For such a small staff, you have quite a bit of content online…videos, podcasts, etc…how do you manage the work?

Well it wasn’t easy producing the amount of content we have, that’s for sure. And it didn’t happen overnight. The content of our site is a work in progress. We’re always adding to it. The podcasts and video clips were produced by our management team. If any of us is traveling for advertising sales, or magazine deliveries, or news reporting in Yellowstone, we simply take our camera, video camera and podcast recorder with us and capture moments here and there. Our initial podcasts, which a team of three of us created over a 4-month period, for the most part involved us divvying up the various events in the regions surrounding Yellowstone.

We were able to stop in and see our advertising partners in these destinations and attractions, take them to lunch and then act like a tourist and attend their various events. Only we did it with camera and recorder in hand. It certainly doesn’t hurt that in this customer-oriented Web 2.0 landscape, polished and commercial is not in; amateur and authentic is. So that takes the pressure off of us when we want to capture and create content, regardless of the medium. In addition, much of the Things to Do content comes from our print magazine, so we’re simply repurposing for the web. And then we have a user-generated Trip Notes section where visitors to Yellowstone can post their own experiences and notes. This section is always growing and is original content. Our site customers love it, and the search engines do, too.

What portion or feature on the site are you most proud of?

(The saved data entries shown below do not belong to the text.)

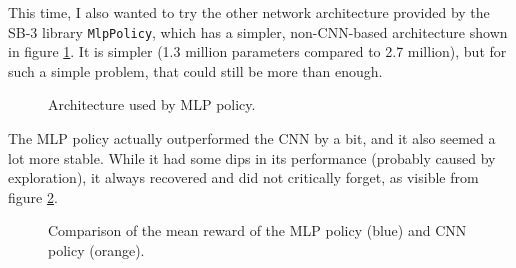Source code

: \documentclass[
  digital,     %
  oneside,     %
  nosansbold,  %
  nocolorbold, %
  lof,         %
  lot,         %
]{fithesis4}
\begin{document}
This time, I also wanted to try the other network architecture provided by the SB-3 library \verb|MlpPolicy|, which has a simpler, non-CNN-based architecture shown in figure \ref{fig:mlp_policy}. It is simpler (1.3 million parameters compared to 2.7 million), but for such a simple problem, that could still be more than enough.

\begin{figure}
    \caption{Architecture used by MLP policy.}
    \label{fig:mlp_policy}
\end{figure}

The MLP policy actually outperformed the CNN by a bit, and it also seemed a lot more stable. While it had some dips in its performance (probably caused by exploration), it always recovered and did not critically forget, as visible from figure \ref{fig:v2_mlp_cnn}.

\begin{figure}
    \centering
    \makebox[\textwidth][c]{}
    \caption{Comparison of the mean reward of the MLP policy (blue) and CNN policy (orange).}
    \label{fig:v2_mlp_cnn}
\end{figure}
\end{document}
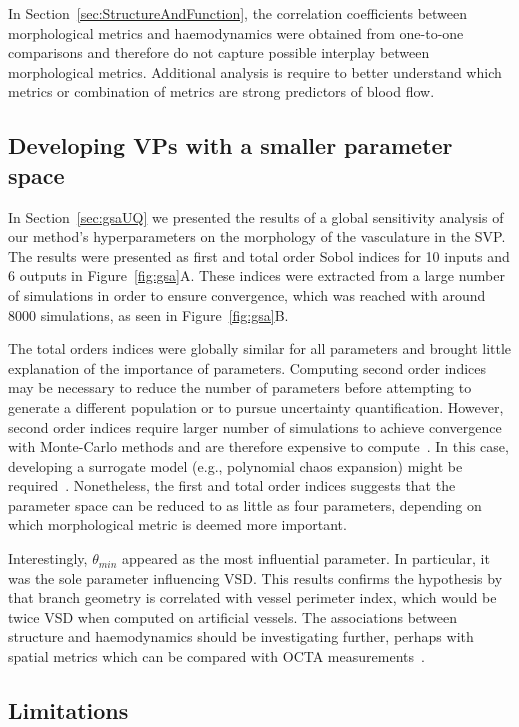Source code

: \documentclass[11pt,]{article}
\begin{document}
In Section~\ref{sec:StructureAndFunction}, the correlation coefficients between morphological metrics and haemodynamics were obtained from one-to-one comparisons and therefore do not capture possible interplay between morphological metrics.
Additional analysis is require to better understand which metrics or combination of metrics are strong predictors of blood flow.

\subsection{Developing VPs with a smaller parameter space}\label{sec:disc-gsa}

In Section~\ref{sec:gsaUQ} we presented the results of a global sensitivity analysis of our method's hyperparameters on the morphology of the vasculature in the SVP.
The results were presented as first and total order Sobol indices for 10 inputs and 6 outputs in Figure~\ref{fig:gsa}A.
These indices were extracted from a large number of simulations in order to ensure convergence, which was reached with around \SI{8000}{} simulations, as seen in Figure~\ref{fig:gsa}B.

The total orders indices were globally similar for all parameters and brought little explanation of the importance of parameters.
Computing second order indices may be necessary to reduce the number of parameters before attempting to generate a different population or to pursue uncertainty quantification.
However, second order indices require larger number of simulations to achieve convergence with Monte-Carlo methods and are therefore expensive to compute~\cite{Saltelli2008}.
In this case, developing a surrogate model (e.g., polynomial chaos expansion) might be required~\cite{Saltelli2008}.
Nonetheless, the first and total order indices suggests that the parameter space can be reduced to as little as four parameters, depending on which morphological metric is deemed more important.

Interestingly, $\theta_{min}$ appeared as the most influential parameter.
In particular, it was the sole parameter influencing VSD.
This results confirms the hypothesis by \cite{Yao_2020} that branch geometry is correlated with vessel perimeter index, which would be twice VSD when computed on artificial vessels.
The associations between structure and haemodynamics should be investigating further, perhaps with spatial metrics which can be compared with OCTA measurements~\cite{Yao_2020}.

\subsection{Limitations}\label{sec:disc-limitations}
\end{document}
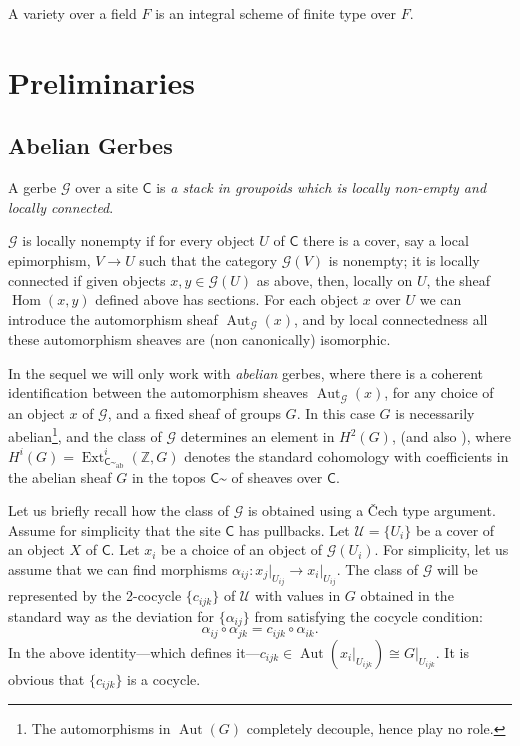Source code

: \documentclass{amsart}
\numberwithin{equation}{subsection}
\theoremstyle{remark}
\theoremstyle{remark}
\newcommand{\cG}{\mathcal{G}}
\newcommand{\cU}{\mathcal{U}}
\newcommand{\bbZ}{\mathbb{Z}}
\DeclareMathOperator{\Aut}{Aut}
\newcommand{\C}{\mathsf{C}} %
\DeclareMathOperator{\Ext}{Ext}
\DeclareMathOperator{\Hom}{Hom}
\newcommand{\iso}{\cong}
\newcommand{\shC}{\C\sptilde} %
\newcommand{\shAbC}{\shC_\mathrm{ab}} %
\begin{document}
A variety over a field $F$ is an integral scheme of finite type over $F$.
 



\section{Preliminaries}\label{sec:prel}

\subsection{Abelian Gerbes \cite{Giraud,Deligne,Breen94}}
\label{sec:gerbes} 
A gerbe $\cG$ over a site $\C$ is \textit{a stack in groupoids which is locally non-empty and locally connected}.

$\cG$ is locally nonempty if for every object $U$ of $\C$ there is a cover, say a local epimorphism, $V\to U$ such that the category $\cG(V)$ is nonempty; it is locally connected if given objects $x,y\in \cG(U)$ as above, then, locally on $U$, the sheaf $\Hom(x,y)$ defined above has sections. For each object $x$ over $U$ we can introduce the automorphism sheaf $\Aut_\cG(x)$, and by local connectedness all these automorphism sheaves are (non canonically) isomorphic.

In the sequel we will only work with \emph{abelian} gerbes, where there is a coherent identification between the automorphism sheaves $\Aut_\cG(x)$, for any choice of an object $x$ of $\cG$, and a fixed sheaf of groups $G$. In this case $G$ is necessarily abelian\footnote{The automorphisms in $\Aut(G)$ completely decouple, hence play no role.}, and the class of $\cG$ determines an element in $H^2(G)$, \cite[\S 2]{Breen94} (and also \cite{jardine}), where $H^i(G)=\Ext^i_{\shAbC}(\bbZ,G)$ denotes the standard cohomology with coefficients in the abelian sheaf $G$ in the topos $\shC$ of sheaves over $\C$.

Let us briefly recall how the class of $\cG$ is obtained using a \v{C}ech type argument. Assume for simplicity that the site $\C$ has pullbacks. Let $\cU=\{U_i\}$ be a cover of an object $X$ of $\C$. Let $x_i$ be a choice of an object of $\cG(U_i)$. For simplicity, let us assume that we can find morphisms $\alpha_{ij}\colon x_j\rvert_{U_{ij}}\to x_i\rvert_{U_{ij}}$. The class of $\cG$ will be represented by the 2-cocycle $\{c_{ijk}\}$ of $\cU$ with values in $G$ obtained in the standard way as the deviation for $\{\alpha_{ij}\}$ from satisfying the cocycle condition:
\begin{equation*}
  \alpha_{ij}\circ \alpha_{jk} = c_{ijk}\circ \alpha_{ik}.
\end{equation*}
In the above identity---which defines it---$c_{ijk}\in \Aut(x_i\rvert_{U_{ijk}})\iso G\rvert_{U_{ijk}}$. It is obvious that  $\{c_{ijk}\}$ is a cocycle.
\end{document}
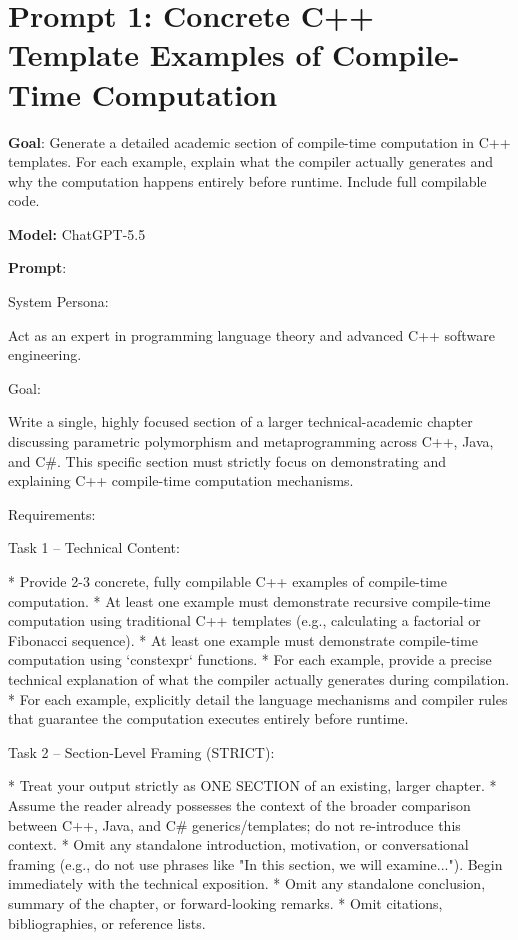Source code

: \documentclass[11pt]{report}
\begin{document}
\section{Prompt 1: Concrete C++ Template Examples of Compile-Time Computation}

\noindent\textbf{Goal}: Generate a detailed academic section of compile-time computation in C++ templates. For each example, explain what the compiler actually generates and why the computation happens entirely before runtime. Include full compilable code.

\noindent\textbf{Model:} ChatGPT-5.5

\noindent\textbf{Prompt}:
\begin{PromptVerbatim}
System Persona:

Act as an expert in programming language theory and advanced C++ software engineering.

Goal:

Write a single, highly focused section of a larger technical-academic chapter discussing parametric polymorphism and metaprogramming across C++, Java, and C\#. This specific section must strictly focus on demonstrating and explaining C++ compile-time computation mechanisms.

Requirements:

Task 1 -- Technical Content:

* Provide 2-3 concrete, fully compilable C++ examples of compile-time computation.
* At least one example must demonstrate recursive compile-time computation using traditional C++ templates (e.g., calculating a factorial or Fibonacci sequence).
* At least one example must demonstrate compile-time computation using `constexpr` functions.
* For each example, provide a precise technical explanation of what the compiler actually generates during compilation.
* For each example, explicitly detail the language mechanisms and compiler rules that guarantee the computation executes entirely before runtime.

Task 2 -- Section-Level Framing (STRICT):

* Treat your output strictly as ONE SECTION of an existing, larger chapter.
* Assume the reader already possesses the context of the broader comparison between C++, Java, and C\# generics/templates; do not re-introduce this context.
* Omit any standalone introduction, motivation, or conversational framing (e.g., do not use phrases like "In this section, we will examine..."). Begin immediately with the technical exposition.
* Omit any standalone conclusion, summary of the chapter, or forward-looking remarks.
* Omit citations, bibliographies, or reference lists.


\end{PromptVerbatim}
\end{document}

Probably the Things to Do, Podcasts and Trip Notes sections. Things to Do because people determine their vacation destination based mainly on the things to do in an area. We are blessed with an abundance of activities that can be enjoyed and that help create a vacation of a lifetime. So it’s easy, and fun, to promote and provide extensive Things to Do content. And it’s a gold mine of useful information. I’m proud of our podcasts section because Ryan Johnson, Florian Herrmann, and myself – just the three of us – one day said, “let’s do 50 podcasts in the next 4 months” and we did it. It was a lot of fun to play tourist, and we did this while patronizing our advertising partners, and creating content in a new media format. It was a very worthwhile experience, and we had great content and improved partner relationships as a result of our efforts. And finally, Trip Notes makes me proud because it’s written by past visitors. These are their shared, “feel good” experiences about my favorite place in the world. I’ve been to Yellowstone more than 300 times, and still there are nuggets in these Trip Notes that are discoveries for me. Word of mouth has always been the most powerful form of marketing, and Trip Notes is our platform for word of mouth about a Yellowstone vacation.

How does your relationship with the National Park Service work?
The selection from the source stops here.